• [WORK ORDER] Copy exactly the last part of the entries, starting from the line with "ROP(Return-oriented programming): 对抗DEP保护技术" and including the final line.

Content starts

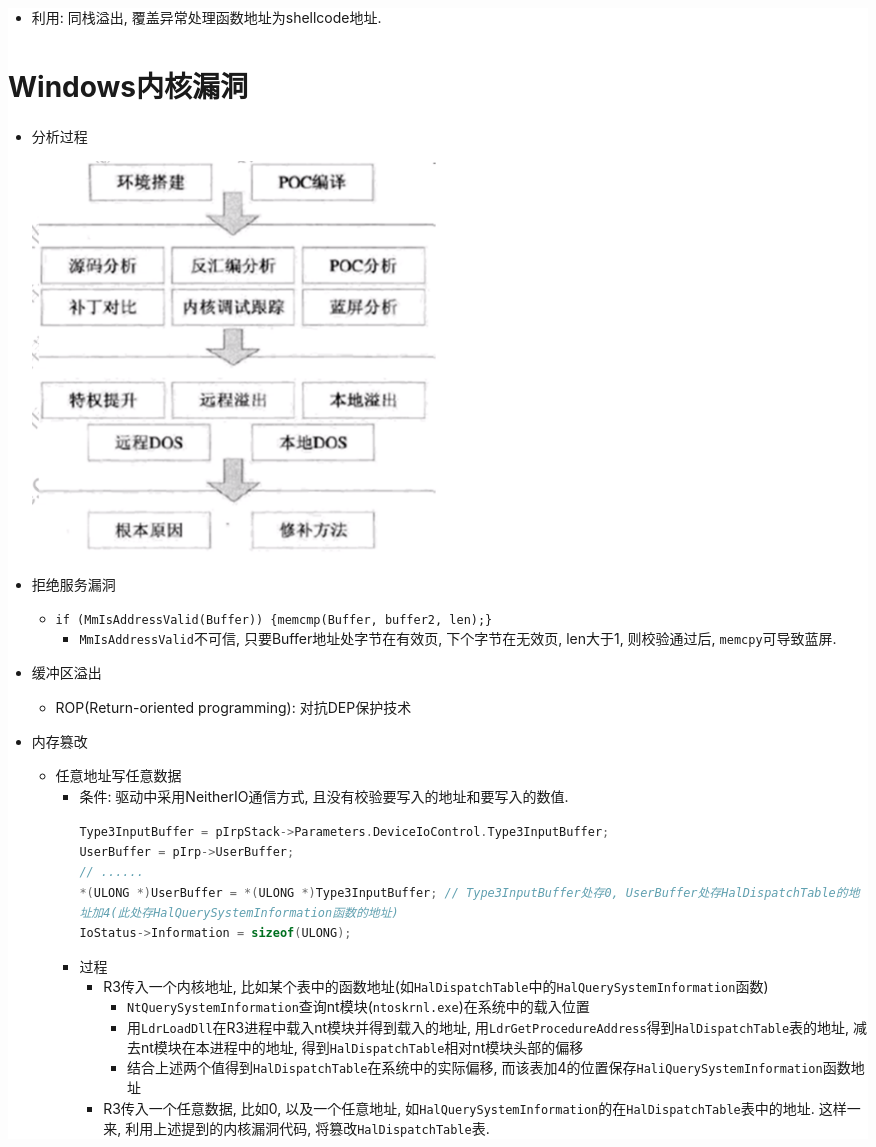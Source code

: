 * 利用: 同栈溢出, 覆盖异常处理函数地址为shellcode地址. 

# Windows内核漏洞
* 分析过程

    <img alt="" src="./pic/vul_analyze.png" width="50%" height="50%">

* 拒绝服务漏洞
    * `if (MmIsAddressValid(Buffer)) {memcmp(Buffer, buffer2, len);}`
        * `MmIsAddressValid`不可信, 只要Buffer地址处字节在有效页, 下个字节在无效页, len大于1, 则校验通过后, `memcpy`可导致蓝屏. 
* 缓冲区溢出
    * ROP(Return-oriented programming): 对抗DEP保护技术
* 内存篡改
    * 任意地址写任意数据
        * 条件: 驱动中采用NeitherIO通信方式, 且没有校验要写入的地址和要写入的数值. 
            ```cpp
            Type3InputBuffer = pIrpStack->Parameters.DeviceIoControl.Type3InputBuffer;
            UserBuffer = pIrp->UserBuffer;
            // ......
            *(ULONG *)UserBuffer = *(ULONG *)Type3InputBuffer; // Type3InputBuffer处存0, UserBuffer处存HalDispatchTable的地址加4(此处存HalQuerySystemInformation函数的地址)
			IoStatus->Information = sizeof(ULONG);
            ```
        * 过程
            * R3传入一个内核地址, 比如某个表中的函数地址(如`HalDispatchTable`中的`HalQuerySystemInformation`函数)
                * `NtQuerySystemInformation`查询nt模块(`ntoskrnl.exe`)在系统中的载入位置
                * 用`LdrLoadDll`在R3进程中载入nt模块并得到载入的地址, 用`LdrGetProcedureAddress`得到`HalDispatchTable`表的地址, 减去nt模块在本进程中的地址, 得到`HalDispatchTable`相对nt模块头部的偏移
                * 结合上述两个值得到`HalDispatchTable`在系统中的实际偏移, 而该表加4的位置保存`HaliQuerySystemInformation`函数地址
            * R3传入一个任意数据, 比如0, 以及一个任意地址, 如`HalQuerySystemInformation`的在`HalDispatchTable`表中的地址. 这样一来, 利用上述提到的内核漏洞代码, 将篡改`HalDispatchTable`表.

Content ends

• [ANSWER TO THIS TASK]
    * ROP(Return-oriented programming): 对抗DEP保护技术
* 内存篡改
    * 任意地址写任意数据
        * 条件: 驱动中采用NeitherIO通信方式, 且没有校验要写入的地址和要写入的数值. 
            ```cpp
            Type3InputBuffer = pIrpStack->Parameters.DeviceIoControl.Type3InputBuffer;
            UserBuffer = pIrp->UserBuffer;
            // ......
            *(ULONG *)UserBuffer = *(ULONG *)Type3InputBuffer; // Type3InputBuffer处存0, UserBuffer处存HalDispatchTable的地址加4(此处存HalQuerySystemInformation函数的地址)
			IoStatus->Information = sizeof(ULONG);
            ```
        * 过程
            * R3传入一个内核地址, 比如某个表中的函数地址(如`HalDispatchTable`中的`HalQuerySystemInformation`函数)
                * `NtQuerySystemInformation`查询nt模块(`ntoskrnl.exe`)在系统中的载入位置
                * 用`LdrLoadDll`在R3进程中载入nt模块并得到载入的地址, 用`LdrGetProcedureAddress`得到`HalDispatchTable`表的地址, 减去nt模块在本进程中的地址, 得到`HalDispatchTable`相对nt模块头部的偏移
                * 结合上述两个值得到`HalDispatchTable`在系统中的实际偏移, 而该表加4的位置保存`HaliQuerySystemInformation`函数地址
            * R3传入一个任意数据, 比如0, 以及一个任意地址, 如`HalQuerySystemInformation`的在`HalDispatchTable`表中的地址. 这样一来, 利用上述提到的内核漏洞代码, 将篡改`HalDispatchTable`表.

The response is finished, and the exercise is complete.